**TASK OBJECTIVE**
After locating the line that contains "18:30:0 | 25.0 | 62.0 |" in the data below, set down exactly that line and each one after it through the line that contains "22.50 | 49.0 |", and nothing more.
::::::
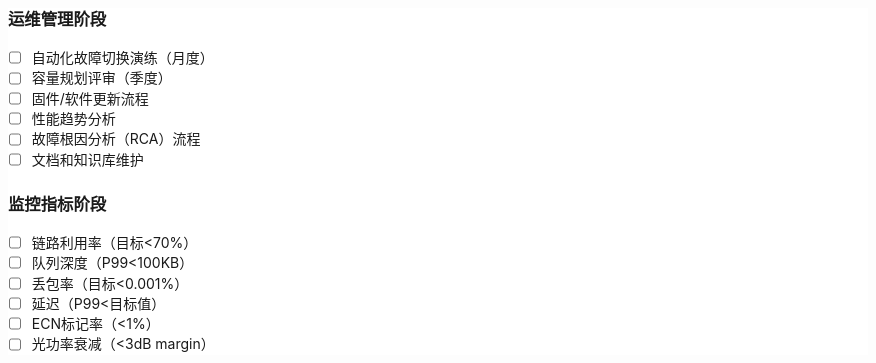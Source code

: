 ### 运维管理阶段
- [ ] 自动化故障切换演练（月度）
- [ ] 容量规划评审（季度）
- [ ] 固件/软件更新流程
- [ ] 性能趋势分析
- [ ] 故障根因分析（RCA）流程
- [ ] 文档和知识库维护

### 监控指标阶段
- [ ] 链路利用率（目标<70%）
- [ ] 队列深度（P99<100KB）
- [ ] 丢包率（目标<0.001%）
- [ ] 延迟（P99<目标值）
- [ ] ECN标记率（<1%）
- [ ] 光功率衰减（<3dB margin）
::::::
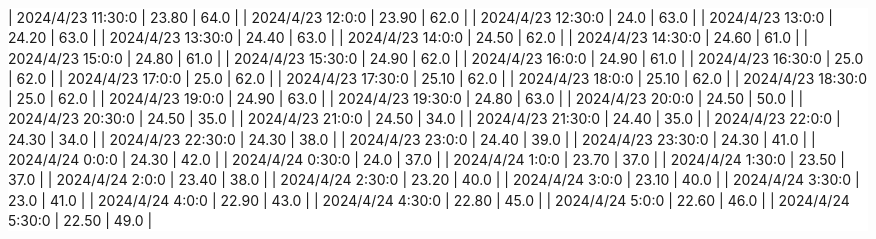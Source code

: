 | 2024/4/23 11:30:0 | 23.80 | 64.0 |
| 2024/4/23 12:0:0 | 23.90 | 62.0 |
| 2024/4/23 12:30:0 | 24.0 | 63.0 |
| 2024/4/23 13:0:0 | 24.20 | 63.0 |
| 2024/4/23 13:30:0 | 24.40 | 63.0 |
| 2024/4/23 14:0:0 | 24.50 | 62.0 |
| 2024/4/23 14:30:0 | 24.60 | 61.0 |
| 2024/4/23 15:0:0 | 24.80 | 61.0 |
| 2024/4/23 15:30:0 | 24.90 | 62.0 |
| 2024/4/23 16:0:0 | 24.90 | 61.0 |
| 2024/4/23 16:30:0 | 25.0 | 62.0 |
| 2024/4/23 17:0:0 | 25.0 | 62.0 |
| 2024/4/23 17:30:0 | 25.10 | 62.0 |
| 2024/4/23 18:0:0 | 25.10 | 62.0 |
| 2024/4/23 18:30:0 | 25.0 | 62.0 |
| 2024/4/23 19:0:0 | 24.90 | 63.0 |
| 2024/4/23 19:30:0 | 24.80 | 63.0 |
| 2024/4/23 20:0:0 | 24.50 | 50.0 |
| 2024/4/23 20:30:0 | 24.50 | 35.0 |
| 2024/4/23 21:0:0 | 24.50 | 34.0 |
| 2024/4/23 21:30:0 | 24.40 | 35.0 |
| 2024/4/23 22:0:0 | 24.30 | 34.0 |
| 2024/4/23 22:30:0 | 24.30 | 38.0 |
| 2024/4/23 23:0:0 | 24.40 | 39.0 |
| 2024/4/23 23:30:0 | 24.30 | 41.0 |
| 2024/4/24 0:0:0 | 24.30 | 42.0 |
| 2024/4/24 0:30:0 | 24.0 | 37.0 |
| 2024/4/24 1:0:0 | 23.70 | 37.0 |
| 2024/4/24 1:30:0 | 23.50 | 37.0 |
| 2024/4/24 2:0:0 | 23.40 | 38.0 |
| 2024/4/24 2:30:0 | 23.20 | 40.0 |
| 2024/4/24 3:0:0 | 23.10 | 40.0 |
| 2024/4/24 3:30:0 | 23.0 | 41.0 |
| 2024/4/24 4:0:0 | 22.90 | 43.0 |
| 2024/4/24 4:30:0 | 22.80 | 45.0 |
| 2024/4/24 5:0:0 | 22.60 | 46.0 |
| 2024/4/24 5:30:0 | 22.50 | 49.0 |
::::::
**SOLUTION TO THIS TASK**
| 2024/4/23 18:30:0 | 25.0 | 62.0 |
| 2024/4/23 19:0:0 | 24.90 | 63.0 |
| 2024/4/23 19:30:0 | 24.80 | 63.0 |
| 2024/4/23 20:0:0 | 24.50 | 50.0 |
| 2024/4/23 20:30:0 | 24.50 | 35.0 |
| 2024/4/23 21:0:0 | 24.50 | 34.0 |
| 2024/4/23 21:30:0 | 24.40 | 35.0 |
| 2024/4/23 22:0:0 | 24.30 | 34.0 |
| 2024/4/23 22:30:0 | 24.30 | 38.0 |
| 2024/4/23 23:0:0 | 24.40 | 39.0 |
| 2024/4/23 23:30:0 | 24.30 | 41.0 |
| 2024/4/24 0:0:0 | 24.30 | 42.0 |
| 2024/4/24 0:30:0 | 24.0 | 37.0 |
| 2024/4/24 1:0:0 | 23.70 | 37.0 |
| 2024/4/24 1:30:0 | 23.50 | 37.0 |
| 2024/4/24 2:0:0 | 23.40 | 38.0 |
| 2024/4/24 2:30:0 | 23.20 | 40.0 |
| 2024/4/24 3:0:0 | 23.10 | 40.0 |
| 2024/4/24 3:30:0 | 23.0 | 41.0 |
| 2024/4/24 4:0:0 | 22.90 | 43.0 |
| 2024/4/24 4:30:0 | 22.80 | 45.0 |
| 2024/4/24 5:0:0 | 22.60 | 46.0 |
| 2024/4/24 5:30:0 | 22.50 | 49.0 |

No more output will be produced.